Toolset for Nonlinear Prediction of Woven Ceramic Matrix Composite Material Performance
Navy SBIR FY2014.1

Sol No.: Navy SBIR FY2014.1
Topic No.: N141-082
Topic Title: Toolset for Nonlinear Prediction of Woven Ceramic Matrix Composite Material Performance
Proposal No.: N141-082-0019
Firm: ATA Engineering, Inc
13290 Evening Creek Drive South
Suite 250
San Diego, California 92128-4695
Contact: Shane Flores
Phone: (310) 341-0387
Web Site:
Abstract: ATA Engineering, Inc., proposes to develop improved nonlinear material behavior models for the design of 2D and 3D woven carbon/carbon (C/C) composite thermal protection system (TPS) components. The objective of this work is to enable efficient design of 3D C/C composite TPS components and decrease the costs associated with developing new C/C composite materials. ATA's approach combines (1) probabilistic MCMC simulation to autonomously identify constituent and interface parameters for the material models that correlate to test data most accurately, (2) a GUI for unit cell design allowing rapid trade studies based on a micromechanics approach, also to serve as a preprocessor for the Abaqus coupled thermal-stress simulations, (3) a refined and efficient physics-based FEA of C/C unit cells that accounts for details of fiber, matrix, and interface behavior, using Abaqus to simulate the nonlinear response of woven composites subject to steady-state and transient pressure and thermal loads, and (4) stochastic Monte Carlo simulation to address variability in material properties and unit cell topology.

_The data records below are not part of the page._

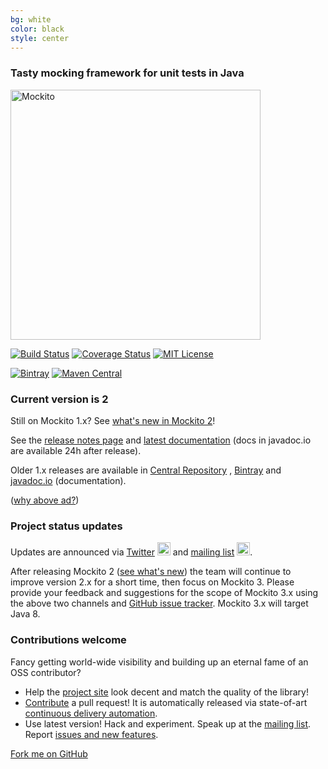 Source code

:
 ```yaml
---
bg: white
color: black
style: center
---
```

### Tasty mocking framework for unit tests in Java

<img alt="Mockito" src="https://github.com/mockito/mockito.github.io/raw/master/img/logo%402x.png" width="400">


<div markdown="1">

[![Build Status](https://travis-ci.org/mockito/mockito.svg?branch=release/2.x)](https://travis-ci.org/mockito/mockito)
[![Coverage Status](https://img.shields.io/codecov/c/github/mockito/mockito.svg)](https://codecov.io/github/mockito/mockito)
[![MIT License](https://img.shields.io/badge/license-MIT-green.svg)](https://github.com/mockito/mockito/blob/master/LICENSE)

[![Bintray](https://api.bintray.com/packages/mockito/maven/mockito-development/images/download.svg)](https://bintray.com/mockito/maven)
[![Maven Central](https://img.shields.io/maven-central/v/org.mockito/mockito-core.svg)](https://search.maven.org/search?q=g:org.mockito%20AND%20a:mockito-core&core=gav)

</div>






### Current version is <strong>2</strong>

Still on Mockito 1.x? See [what's new in Mockito 2](https://github.com/mockito/mockito/wiki/What%27s-new-in-Mockito-2)!

See the [release notes page](https://github.com/mockito/mockito/blob/release/2.x/doc/release-notes/official.md)
and [latest documentation](https://javadoc.io/page/org.mockito/mockito-core/latest/org/mockito/Mockito.html)
(docs in javadoc.io are available 24h after release). 

Older 1.x releases are available in [Central Repository](https://search.maven.org/artifact/org.mockito/mockito-core/1.10.19/jar)
, [Bintray](https://bintray.com/mockito/maven/mockito/1.10.19/view) and [javadoc.io](https://www.javadoc.io/doc/org.mockito/mockito-core/1.10.19) (documentation).

<script async type="text/javascript" src="//cdn.carbonads.com/carbon.js?zoneid=1673&serve=C6AILKT&placement=mockitoorg" id="_carbonads_js"></script>
(<a href="https://github.com/mockito/mockito/wiki/Ads-on-mockito.org-site">why above ad?</a>)

### Project status updates

Updates are announced via [Twitter](https://twitter.com/mockitojava) <img alt="Twitter logo" src="https://g.twimg.com/dev/img/marketing/twitter-for-websites/header-logo.png" width="21" height="21"> and [mailing list] <img alt="Google Groups" src="https://groups.google.com/forum/favicon.ico" width="21" height="21">.

After releasing Mockito 2 (<a href="https://github.com/mockito/mockito/wiki/What%27s-new-in-Mockito-2">see what's new</a>) the team will continue to improve version 2.x for a short time, then focus on Mockito 3.
Please provide your feedback and suggestions for the scope of Mockito 3.x using the above two channels and <a href="https://github.com/mockito/mockito/issues">GitHub issue tracker</a>.
Mockito 3.x will target Java 8.

### Contributions welcome

Fancy getting world-wide visibility and building up an eternal fame of an OSS contributor?

* Help the [project site](https://github.com/mockito/mockito.github.io) look decent and match the quality of the library!
* [Contribute](https://github.com/mockito/mockito/blob/release/2.x/.github/CONTRIBUTING.md) a pull request! It is automatically released via state-of-art [continuous delivery automation](https://szczepiq.blogspot.com/2014_08_01_archive.html).
* Use latest version! Hack and experiment. Speak up at the [mailing list]. Report [issues and new features](https://github.com/mockito/mockito/issues).

<span id="forkongithub">
  <a href="{{ site.source_link }}" class="bg-green">
    Fork me on GitHub
  </a>
</span>


[mailing list]: https://groups.google.com/group/mockito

Phase I will focus on demonstrating the feasibility of the proposed approach by aiming to simulate the response of a woven C/C unit cell under the conditions of a standard thermal shock test.
Benefits: The envisioned product is a holistic tool that is integrated as a module or extension for existing computer-aided engineering (CAE) software tools across the aerospace, electronic packaging, automotive, and nuclear energy industries. While making up a diverse portfolio including applications for missile nose tips, hypersonic aircraft leading edges, and even brake rotors for Formula 1 race cars, products in these sectors all experience severe transient thermal environments. This thermal loading commonly results in progressive damage and material non-linearity that must be adequately characterized to accurately predict the performance of the constituent composite materials and the system's structural performance. The proposed framework for improved material property, behavior, and failure mode prediction will speed time-to-market of new and innovative materials across these industries.